Among the entries below, please repeat exactly and only the lines from the line containing "- ✅ **Production" to the line containing "professional deployment! 🎯**", both lines included.
# # # #
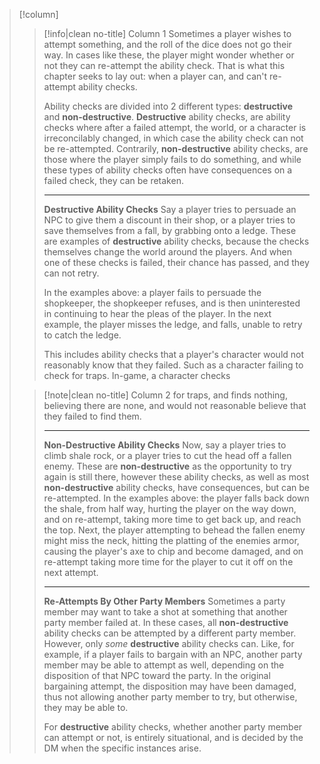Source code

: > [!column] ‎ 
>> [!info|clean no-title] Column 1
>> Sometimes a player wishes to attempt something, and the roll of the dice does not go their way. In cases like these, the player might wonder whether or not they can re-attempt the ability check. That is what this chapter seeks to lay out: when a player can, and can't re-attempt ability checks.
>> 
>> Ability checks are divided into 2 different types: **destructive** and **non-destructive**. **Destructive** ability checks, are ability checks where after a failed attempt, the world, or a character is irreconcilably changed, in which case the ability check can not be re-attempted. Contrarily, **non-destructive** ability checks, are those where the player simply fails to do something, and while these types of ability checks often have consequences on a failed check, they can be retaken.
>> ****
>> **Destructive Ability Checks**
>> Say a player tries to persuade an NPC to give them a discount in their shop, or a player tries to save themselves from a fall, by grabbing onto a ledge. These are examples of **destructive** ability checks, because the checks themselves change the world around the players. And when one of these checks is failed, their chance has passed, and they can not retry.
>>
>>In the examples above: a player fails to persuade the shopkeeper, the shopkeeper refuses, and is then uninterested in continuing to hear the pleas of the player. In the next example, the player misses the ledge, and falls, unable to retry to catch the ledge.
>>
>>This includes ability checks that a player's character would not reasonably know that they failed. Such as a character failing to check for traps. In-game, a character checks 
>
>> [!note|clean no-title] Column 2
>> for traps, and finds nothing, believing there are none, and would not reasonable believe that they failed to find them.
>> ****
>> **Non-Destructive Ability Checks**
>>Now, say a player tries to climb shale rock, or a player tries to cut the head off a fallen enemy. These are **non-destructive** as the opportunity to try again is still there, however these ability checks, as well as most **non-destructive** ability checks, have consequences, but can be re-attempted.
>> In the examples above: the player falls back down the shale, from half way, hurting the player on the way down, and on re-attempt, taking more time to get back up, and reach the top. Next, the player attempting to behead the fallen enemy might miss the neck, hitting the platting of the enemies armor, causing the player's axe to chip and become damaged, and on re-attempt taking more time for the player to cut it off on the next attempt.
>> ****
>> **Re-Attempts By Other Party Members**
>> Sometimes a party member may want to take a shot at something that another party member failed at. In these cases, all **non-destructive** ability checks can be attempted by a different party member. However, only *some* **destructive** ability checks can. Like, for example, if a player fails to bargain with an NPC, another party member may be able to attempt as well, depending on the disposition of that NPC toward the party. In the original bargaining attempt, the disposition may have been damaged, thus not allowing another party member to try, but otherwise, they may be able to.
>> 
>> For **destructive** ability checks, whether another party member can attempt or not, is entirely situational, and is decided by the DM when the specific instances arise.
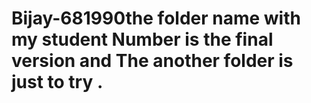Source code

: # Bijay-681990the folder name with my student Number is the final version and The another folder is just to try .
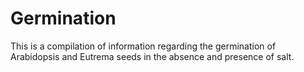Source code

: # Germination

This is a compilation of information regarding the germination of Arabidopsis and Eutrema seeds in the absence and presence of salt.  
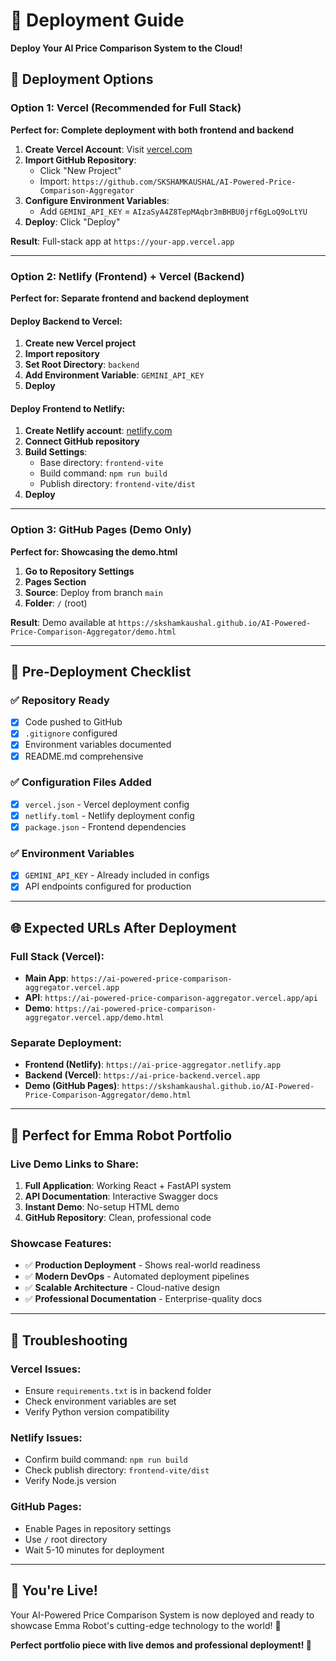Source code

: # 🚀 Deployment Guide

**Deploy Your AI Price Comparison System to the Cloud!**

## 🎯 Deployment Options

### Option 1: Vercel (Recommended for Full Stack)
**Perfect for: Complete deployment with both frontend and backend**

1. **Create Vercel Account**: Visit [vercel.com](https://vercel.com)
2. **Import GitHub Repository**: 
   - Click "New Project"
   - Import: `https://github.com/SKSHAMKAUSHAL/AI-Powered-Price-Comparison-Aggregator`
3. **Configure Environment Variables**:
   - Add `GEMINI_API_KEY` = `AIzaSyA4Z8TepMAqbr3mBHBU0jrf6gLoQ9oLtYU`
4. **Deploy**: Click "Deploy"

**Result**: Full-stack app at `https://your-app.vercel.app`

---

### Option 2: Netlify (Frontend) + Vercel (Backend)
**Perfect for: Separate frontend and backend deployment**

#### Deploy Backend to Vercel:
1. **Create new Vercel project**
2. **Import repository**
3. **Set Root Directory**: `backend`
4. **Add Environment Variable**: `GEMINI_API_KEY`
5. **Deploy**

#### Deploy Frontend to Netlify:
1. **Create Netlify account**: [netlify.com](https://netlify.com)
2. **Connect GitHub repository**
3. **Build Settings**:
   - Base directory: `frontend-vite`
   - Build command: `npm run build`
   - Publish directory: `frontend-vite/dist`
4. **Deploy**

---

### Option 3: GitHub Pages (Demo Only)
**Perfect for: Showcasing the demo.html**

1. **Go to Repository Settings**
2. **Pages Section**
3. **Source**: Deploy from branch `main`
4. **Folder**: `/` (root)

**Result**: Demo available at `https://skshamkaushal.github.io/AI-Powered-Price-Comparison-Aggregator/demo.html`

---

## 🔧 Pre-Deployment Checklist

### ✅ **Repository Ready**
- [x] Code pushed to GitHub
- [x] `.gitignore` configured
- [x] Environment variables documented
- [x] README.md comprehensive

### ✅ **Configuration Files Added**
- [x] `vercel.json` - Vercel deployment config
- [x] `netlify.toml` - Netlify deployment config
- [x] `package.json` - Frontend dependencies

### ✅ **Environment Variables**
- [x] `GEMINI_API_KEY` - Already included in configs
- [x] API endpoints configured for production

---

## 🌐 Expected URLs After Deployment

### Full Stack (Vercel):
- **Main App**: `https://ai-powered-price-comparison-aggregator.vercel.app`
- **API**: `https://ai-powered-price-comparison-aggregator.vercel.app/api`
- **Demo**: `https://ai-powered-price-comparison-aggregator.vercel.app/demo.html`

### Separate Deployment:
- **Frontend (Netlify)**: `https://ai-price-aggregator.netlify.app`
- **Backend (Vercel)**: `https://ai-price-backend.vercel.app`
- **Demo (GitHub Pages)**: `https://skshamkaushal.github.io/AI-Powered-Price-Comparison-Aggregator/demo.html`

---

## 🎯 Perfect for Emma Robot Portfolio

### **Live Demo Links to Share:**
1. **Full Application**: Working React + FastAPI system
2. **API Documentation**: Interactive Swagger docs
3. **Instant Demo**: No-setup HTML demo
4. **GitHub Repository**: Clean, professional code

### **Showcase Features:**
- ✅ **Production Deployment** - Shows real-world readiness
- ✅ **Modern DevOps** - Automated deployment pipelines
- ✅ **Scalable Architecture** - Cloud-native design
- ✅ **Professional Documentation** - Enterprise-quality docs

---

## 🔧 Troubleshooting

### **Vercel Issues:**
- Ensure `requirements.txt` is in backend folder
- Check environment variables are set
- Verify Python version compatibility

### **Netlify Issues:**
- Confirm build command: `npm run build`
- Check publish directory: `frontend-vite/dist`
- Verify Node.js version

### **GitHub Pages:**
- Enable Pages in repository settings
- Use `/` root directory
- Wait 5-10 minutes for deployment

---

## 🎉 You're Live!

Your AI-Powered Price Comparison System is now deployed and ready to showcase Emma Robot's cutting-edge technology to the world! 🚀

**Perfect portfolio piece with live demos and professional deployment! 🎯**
# # # #
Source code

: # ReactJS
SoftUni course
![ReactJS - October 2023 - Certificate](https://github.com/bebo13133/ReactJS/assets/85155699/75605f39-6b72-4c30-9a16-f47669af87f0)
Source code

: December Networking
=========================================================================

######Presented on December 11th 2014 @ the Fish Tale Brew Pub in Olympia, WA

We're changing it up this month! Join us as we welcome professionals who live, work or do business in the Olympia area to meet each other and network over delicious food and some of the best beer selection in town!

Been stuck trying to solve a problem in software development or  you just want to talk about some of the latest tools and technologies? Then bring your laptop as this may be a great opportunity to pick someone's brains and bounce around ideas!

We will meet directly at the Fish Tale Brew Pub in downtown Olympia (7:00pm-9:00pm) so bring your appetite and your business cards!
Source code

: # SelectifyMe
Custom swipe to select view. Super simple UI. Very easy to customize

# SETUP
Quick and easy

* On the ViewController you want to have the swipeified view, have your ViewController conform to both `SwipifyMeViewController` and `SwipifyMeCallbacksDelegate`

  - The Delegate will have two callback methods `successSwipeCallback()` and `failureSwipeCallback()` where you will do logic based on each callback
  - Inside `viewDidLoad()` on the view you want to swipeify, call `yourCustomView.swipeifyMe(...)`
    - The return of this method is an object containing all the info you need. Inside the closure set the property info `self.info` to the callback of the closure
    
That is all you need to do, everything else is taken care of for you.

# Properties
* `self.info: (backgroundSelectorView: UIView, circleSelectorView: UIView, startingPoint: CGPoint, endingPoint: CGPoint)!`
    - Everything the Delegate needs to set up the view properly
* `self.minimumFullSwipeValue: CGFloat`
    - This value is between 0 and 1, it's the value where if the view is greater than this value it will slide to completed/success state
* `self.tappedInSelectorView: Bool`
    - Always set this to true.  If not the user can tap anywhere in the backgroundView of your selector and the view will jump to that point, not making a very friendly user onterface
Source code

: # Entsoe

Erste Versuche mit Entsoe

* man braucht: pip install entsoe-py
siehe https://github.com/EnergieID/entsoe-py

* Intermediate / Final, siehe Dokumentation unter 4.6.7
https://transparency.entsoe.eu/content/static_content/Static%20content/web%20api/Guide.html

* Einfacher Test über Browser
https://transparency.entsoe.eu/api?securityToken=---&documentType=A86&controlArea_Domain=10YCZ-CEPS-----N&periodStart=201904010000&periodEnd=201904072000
# # # #
Task result:
- ✅ **Production Deployment** - Shows real-world readiness
- ✅ **Modern DevOps** - Automated deployment pipelines
- ✅ **Scalable Architecture** - Cloud-native design
- ✅ **Professional Documentation** - Enterprise-quality docs

---

## 🔧 Troubleshooting

### **Vercel Issues:**
- Ensure `requirements.txt` is in backend folder
- Check environment variables are set
- Verify Python version compatibility

### **Netlify Issues:**
- Confirm build command: `npm run build`
- Check publish directory: `frontend-vite/dist`
- Verify Node.js version

### **GitHub Pages:**
- Enable Pages in repository settings
- Use `/` root directory
- Wait 5-10 minutes for deployment

---

## 🎉 You're Live!

Your AI-Powered Price Comparison System is now deployed and ready to showcase Emma Robot's cutting-edge technology to the world! 🚀

**Perfect portfolio piece with live demos and professional deployment! 🎯**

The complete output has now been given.